*** Data under study ***
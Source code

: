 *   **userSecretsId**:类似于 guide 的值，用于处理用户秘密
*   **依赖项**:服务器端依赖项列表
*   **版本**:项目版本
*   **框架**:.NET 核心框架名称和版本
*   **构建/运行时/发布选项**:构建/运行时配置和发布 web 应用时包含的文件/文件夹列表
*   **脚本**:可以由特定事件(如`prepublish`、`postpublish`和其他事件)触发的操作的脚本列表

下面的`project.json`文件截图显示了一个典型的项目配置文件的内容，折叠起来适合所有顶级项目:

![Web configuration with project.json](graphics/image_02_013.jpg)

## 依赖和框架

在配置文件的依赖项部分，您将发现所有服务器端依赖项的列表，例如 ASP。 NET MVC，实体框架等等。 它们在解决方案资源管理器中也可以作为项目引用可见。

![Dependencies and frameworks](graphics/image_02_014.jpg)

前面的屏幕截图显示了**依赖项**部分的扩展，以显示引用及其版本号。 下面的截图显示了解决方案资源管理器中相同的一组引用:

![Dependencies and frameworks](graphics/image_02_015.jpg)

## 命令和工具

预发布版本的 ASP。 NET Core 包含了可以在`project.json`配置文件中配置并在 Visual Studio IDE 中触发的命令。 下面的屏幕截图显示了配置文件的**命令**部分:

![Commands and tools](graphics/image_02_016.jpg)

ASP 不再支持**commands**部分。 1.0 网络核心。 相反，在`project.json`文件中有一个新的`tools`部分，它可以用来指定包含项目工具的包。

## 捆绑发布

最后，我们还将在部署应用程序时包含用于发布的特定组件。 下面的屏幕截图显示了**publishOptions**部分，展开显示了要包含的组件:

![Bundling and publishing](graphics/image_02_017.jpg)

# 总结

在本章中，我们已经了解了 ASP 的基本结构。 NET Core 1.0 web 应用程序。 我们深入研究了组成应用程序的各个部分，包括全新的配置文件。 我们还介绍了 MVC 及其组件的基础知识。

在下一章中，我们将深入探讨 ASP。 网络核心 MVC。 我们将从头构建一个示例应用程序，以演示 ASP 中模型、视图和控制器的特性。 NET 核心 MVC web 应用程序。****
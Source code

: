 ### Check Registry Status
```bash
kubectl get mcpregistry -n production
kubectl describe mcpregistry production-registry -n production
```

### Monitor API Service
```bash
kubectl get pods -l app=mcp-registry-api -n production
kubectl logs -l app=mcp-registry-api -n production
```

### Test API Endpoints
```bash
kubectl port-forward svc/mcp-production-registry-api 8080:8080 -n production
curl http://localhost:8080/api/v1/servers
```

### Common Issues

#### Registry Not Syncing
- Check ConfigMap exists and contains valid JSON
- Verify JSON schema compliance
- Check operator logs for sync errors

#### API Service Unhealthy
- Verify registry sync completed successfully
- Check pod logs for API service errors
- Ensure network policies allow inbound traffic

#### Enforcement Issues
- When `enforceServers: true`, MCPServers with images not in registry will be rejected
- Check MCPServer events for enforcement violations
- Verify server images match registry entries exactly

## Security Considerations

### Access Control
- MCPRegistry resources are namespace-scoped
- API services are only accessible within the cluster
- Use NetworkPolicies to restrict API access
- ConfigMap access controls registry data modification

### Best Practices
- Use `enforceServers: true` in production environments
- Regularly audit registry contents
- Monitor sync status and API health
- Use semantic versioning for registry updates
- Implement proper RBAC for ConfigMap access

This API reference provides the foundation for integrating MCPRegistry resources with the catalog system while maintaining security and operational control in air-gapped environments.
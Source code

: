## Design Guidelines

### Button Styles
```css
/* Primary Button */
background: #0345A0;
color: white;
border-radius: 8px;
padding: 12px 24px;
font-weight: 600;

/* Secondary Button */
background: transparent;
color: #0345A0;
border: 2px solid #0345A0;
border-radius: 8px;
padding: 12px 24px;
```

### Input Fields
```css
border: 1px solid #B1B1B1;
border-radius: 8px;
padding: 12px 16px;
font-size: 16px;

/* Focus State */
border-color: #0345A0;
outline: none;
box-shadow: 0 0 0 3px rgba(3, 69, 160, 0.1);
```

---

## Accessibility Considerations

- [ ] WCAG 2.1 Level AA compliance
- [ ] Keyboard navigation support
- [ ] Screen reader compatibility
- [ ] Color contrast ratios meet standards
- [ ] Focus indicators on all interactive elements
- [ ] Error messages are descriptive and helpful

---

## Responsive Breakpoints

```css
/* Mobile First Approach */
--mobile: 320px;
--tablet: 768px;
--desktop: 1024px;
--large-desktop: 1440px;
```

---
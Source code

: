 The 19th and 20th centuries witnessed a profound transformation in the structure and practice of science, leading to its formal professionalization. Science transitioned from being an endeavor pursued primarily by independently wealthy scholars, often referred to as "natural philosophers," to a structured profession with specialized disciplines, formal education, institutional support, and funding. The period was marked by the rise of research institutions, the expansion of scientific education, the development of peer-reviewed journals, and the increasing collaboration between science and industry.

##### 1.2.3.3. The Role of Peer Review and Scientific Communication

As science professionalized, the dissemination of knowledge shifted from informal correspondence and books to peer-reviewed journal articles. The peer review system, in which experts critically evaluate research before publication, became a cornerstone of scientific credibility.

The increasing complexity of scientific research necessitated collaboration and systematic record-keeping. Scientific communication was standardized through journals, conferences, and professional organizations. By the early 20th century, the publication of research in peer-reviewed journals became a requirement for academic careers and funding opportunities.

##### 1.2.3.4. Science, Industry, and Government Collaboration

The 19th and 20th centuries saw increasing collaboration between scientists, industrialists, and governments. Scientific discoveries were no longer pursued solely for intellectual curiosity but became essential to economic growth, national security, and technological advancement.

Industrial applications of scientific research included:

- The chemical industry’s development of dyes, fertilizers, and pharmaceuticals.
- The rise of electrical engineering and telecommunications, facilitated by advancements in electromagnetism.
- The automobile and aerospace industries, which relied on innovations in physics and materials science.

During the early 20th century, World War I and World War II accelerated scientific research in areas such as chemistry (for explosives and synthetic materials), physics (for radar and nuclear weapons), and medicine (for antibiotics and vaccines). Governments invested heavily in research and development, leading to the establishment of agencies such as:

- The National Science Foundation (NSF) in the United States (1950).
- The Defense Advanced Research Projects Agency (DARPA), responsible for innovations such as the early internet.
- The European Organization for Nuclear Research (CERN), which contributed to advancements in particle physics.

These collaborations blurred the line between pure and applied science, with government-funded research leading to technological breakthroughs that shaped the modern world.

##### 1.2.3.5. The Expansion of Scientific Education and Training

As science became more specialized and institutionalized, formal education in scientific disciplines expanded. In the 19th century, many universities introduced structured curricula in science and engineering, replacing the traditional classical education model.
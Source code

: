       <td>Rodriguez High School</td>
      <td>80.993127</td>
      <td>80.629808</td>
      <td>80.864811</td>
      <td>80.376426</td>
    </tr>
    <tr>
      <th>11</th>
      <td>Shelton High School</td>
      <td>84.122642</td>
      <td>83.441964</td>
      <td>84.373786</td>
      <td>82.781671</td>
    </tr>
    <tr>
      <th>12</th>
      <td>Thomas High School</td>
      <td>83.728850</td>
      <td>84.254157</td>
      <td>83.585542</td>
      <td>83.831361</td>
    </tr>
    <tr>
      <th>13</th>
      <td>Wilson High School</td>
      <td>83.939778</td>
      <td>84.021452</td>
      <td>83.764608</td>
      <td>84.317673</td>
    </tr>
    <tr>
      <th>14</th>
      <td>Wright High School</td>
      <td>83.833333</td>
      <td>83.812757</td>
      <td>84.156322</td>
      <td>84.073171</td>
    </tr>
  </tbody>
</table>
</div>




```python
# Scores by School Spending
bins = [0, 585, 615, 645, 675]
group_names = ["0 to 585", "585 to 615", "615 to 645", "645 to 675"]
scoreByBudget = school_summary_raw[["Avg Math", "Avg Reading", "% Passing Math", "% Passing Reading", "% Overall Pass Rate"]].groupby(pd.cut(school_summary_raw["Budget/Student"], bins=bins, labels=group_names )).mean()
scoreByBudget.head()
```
*** End of Data under study ***
Your task
Find each line in the records holding the string "logs" and show it.

Response box
kubectl logs -l app=mcp-registry-api -n production
- Check operator logs for sync errors
- Check pod logs for API service errors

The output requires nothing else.